Denominem-me do que quiserem: santa, vagabunda, criança, maliciosa,
exótica, culta, estúpida, profana. Sintam o que puderem: amor, desejo, ódio,
compaixão, empatia, tesão. Creiam os senhores, tão sabidos de mim, que eu-não-me-im-por-to. Essa necessidade de
classificação só mostra os quão medíocres os sábios são. Aristóteles que dane
com seus métodos. O bom é ser e sentir e não falar como e para que ser e
sentir.
Amei a todos. Uma pequenina parte de todos: o olhar juvenil
de um, a risadinha forçada do outro, as pequenas falhas da sobrancelha
negríssima, os dedos pontiagudos das
compridas mãos, a boca fina de sorriso caído, as orelhas pequeninas, os pelos
exagerados, a cicatriz na barriga... amei pequenos detalhes, pequenos gestos e
principalmente as pequenas dúvidas de cada homem com quem me relacionei.
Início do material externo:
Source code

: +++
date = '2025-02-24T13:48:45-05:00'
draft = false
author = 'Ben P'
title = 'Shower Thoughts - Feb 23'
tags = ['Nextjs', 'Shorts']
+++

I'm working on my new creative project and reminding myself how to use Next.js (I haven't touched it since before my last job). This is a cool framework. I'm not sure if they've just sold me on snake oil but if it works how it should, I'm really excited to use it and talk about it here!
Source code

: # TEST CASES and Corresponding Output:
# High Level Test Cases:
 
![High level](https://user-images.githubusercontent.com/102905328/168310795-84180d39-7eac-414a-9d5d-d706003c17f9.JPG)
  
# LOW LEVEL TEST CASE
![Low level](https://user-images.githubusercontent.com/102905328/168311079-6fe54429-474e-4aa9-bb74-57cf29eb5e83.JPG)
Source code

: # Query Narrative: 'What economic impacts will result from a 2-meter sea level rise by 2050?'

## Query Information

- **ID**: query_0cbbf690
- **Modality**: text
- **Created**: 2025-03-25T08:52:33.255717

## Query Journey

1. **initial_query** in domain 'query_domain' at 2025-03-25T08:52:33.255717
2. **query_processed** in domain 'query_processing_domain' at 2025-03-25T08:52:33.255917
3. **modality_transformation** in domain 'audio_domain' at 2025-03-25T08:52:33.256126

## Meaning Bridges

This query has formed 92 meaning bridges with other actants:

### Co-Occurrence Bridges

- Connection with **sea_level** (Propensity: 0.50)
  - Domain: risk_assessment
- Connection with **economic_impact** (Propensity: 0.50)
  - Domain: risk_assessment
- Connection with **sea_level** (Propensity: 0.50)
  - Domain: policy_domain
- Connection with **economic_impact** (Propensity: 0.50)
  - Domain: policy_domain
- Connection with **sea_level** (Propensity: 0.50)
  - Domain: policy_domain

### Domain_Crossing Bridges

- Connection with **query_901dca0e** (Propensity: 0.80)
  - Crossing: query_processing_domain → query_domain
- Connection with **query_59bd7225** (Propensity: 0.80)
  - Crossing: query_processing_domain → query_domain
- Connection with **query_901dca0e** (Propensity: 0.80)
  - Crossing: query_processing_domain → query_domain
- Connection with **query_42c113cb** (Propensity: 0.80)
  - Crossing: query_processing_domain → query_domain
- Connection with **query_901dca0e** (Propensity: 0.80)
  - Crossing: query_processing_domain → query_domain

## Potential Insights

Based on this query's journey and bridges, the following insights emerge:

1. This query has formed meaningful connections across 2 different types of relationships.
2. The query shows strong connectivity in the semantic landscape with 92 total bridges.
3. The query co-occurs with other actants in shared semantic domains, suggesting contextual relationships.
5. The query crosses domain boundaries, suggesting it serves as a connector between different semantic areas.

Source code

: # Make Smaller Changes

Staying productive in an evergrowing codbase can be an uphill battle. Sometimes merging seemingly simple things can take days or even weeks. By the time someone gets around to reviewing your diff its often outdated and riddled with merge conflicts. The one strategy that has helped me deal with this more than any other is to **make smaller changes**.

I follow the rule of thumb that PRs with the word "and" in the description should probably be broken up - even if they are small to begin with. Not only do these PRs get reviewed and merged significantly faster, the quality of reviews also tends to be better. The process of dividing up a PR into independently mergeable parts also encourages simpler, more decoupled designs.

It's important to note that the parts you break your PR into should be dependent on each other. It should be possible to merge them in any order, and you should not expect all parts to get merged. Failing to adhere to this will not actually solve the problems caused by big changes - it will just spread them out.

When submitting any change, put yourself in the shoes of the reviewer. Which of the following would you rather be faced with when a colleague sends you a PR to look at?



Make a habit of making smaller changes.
Não passo de um momento. Momento em que estive sôfrega na
boca de um, em pé diante do outro, extasiada com os lábios preenchidos,
obediente olhando para o chão, mandando sobre as costas, deslizando na água,
murmurando num ouvido, exalando paixão, em silêncio contemplando o depois.
Sou sincera demais para ser promíscua, sou humana demais
para corresponder suas expectativas de amor platônico e cristão. Sou demais
para vocês.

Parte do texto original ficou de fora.